For example, an efficiency parameter could be ranged from 0 to 1
where "1" represents for the most efficient solution while "0"
represents for the most inefficient solution. A solution with the
efficient parameter below a certain criteria could be transferred
from the valid solution database to the invalid solution database.
Or a solution with the efficient parameter above another criteria
could be transferred or copied from the valid solution database to
the productivity enhancement solution database.
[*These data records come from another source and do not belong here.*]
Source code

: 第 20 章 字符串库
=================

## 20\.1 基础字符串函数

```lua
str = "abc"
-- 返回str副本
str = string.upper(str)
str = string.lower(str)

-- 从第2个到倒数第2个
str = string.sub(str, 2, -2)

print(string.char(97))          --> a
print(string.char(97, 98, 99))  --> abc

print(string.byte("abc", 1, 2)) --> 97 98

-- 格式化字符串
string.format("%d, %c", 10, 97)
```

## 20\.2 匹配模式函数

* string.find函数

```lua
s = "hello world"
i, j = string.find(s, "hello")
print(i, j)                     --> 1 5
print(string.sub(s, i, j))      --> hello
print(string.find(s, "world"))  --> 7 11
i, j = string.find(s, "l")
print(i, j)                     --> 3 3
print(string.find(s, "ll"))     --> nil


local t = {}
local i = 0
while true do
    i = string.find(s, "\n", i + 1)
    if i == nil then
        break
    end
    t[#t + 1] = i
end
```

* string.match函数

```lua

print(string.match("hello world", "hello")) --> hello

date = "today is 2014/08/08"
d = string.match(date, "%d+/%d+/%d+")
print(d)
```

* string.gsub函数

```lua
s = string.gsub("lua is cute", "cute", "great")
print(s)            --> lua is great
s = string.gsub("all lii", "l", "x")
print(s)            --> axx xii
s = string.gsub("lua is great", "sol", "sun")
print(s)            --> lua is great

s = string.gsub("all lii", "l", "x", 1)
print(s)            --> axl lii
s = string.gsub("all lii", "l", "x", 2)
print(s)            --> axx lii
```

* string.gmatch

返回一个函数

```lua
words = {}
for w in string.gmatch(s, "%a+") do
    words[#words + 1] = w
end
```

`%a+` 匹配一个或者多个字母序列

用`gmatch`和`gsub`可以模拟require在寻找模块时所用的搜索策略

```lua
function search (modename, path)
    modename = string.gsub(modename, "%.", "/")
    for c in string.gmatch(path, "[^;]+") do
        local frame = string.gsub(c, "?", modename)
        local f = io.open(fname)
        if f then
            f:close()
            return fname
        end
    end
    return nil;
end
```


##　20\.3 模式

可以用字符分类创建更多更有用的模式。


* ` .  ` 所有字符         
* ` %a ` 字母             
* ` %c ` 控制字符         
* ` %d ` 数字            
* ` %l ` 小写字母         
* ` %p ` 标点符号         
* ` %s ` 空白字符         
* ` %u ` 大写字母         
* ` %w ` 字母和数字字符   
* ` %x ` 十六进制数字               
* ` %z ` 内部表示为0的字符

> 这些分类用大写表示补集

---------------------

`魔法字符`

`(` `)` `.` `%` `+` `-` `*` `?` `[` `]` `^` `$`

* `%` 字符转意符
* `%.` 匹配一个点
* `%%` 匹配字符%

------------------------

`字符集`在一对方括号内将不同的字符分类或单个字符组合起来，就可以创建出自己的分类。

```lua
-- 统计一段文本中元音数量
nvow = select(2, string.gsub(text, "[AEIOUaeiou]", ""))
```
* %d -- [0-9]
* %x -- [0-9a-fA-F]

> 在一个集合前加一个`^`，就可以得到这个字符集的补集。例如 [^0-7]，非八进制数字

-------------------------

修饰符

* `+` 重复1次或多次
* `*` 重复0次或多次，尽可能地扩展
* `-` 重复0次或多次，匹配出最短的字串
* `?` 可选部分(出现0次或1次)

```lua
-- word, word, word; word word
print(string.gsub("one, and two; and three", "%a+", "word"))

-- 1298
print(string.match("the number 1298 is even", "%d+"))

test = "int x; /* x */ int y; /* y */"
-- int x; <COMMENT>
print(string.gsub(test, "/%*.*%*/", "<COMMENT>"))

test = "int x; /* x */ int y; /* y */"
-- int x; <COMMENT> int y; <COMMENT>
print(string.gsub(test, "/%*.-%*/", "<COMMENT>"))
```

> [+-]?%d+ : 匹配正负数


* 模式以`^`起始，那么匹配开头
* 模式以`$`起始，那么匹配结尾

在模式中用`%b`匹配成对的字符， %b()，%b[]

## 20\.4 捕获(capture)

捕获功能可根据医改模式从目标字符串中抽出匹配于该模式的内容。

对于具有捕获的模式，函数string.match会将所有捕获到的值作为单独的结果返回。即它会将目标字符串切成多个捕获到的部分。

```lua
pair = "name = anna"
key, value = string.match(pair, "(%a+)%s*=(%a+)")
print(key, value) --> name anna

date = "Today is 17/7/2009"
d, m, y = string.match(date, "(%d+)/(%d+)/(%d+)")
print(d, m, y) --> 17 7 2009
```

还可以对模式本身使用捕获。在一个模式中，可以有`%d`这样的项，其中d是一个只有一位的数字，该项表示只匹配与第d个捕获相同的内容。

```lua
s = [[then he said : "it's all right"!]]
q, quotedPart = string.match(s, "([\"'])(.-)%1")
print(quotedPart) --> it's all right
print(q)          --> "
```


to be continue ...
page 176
[0037] In another example, the efficiency parameter could be even
extended to a negative range where "0" represents a solution which
does not have any positive or negative impact or result, while a
negative value could represents a solution which will cause
negative impact or disastrous impact to tool and production. Thus
all three databases (invalid solution database, valid database, and
productivity enhancement solution database) could be combined into
one database where each solution is valued by an efficiency
parameter and negative solution is provided as feedback to
engineers as a warning like the function of the invalid solution
database. However in this approach each solution is labeled
quantitatively.
[0038] FIG. 5 shows one embodiment of a system 500 for building a
troubleshooting solution or troubleshooting guide database. The
system 500 includes problem collection server 504 and expert
interface 506. The results of troubleshooting knowledge will be
stored in the troubleshooting guide database 510. The problem
collection server 504 collects problem data from the data source
502 which includes tool problem data, tool process history such as
SPC data, and production information such as product defect and
failure data from WAT. The data source 502 is a virtual entity
which represents all data from tools, manufacturing, and testing
which are connected to a network and supported by CIM. Problem
collection server 504 could automatically collect all trouble
shooting related data from the data source 502, and may also
process, sort, and categorize the data. The expert interface 506
functions to present data in a predetermined format for experts 508
and take experts' input which may include problem cause and actions
taken. The expert interface 506 may combine problem information
from problem collection server 504 and actions from experts 508 and
save the combined result to trouble shooting guide database 510.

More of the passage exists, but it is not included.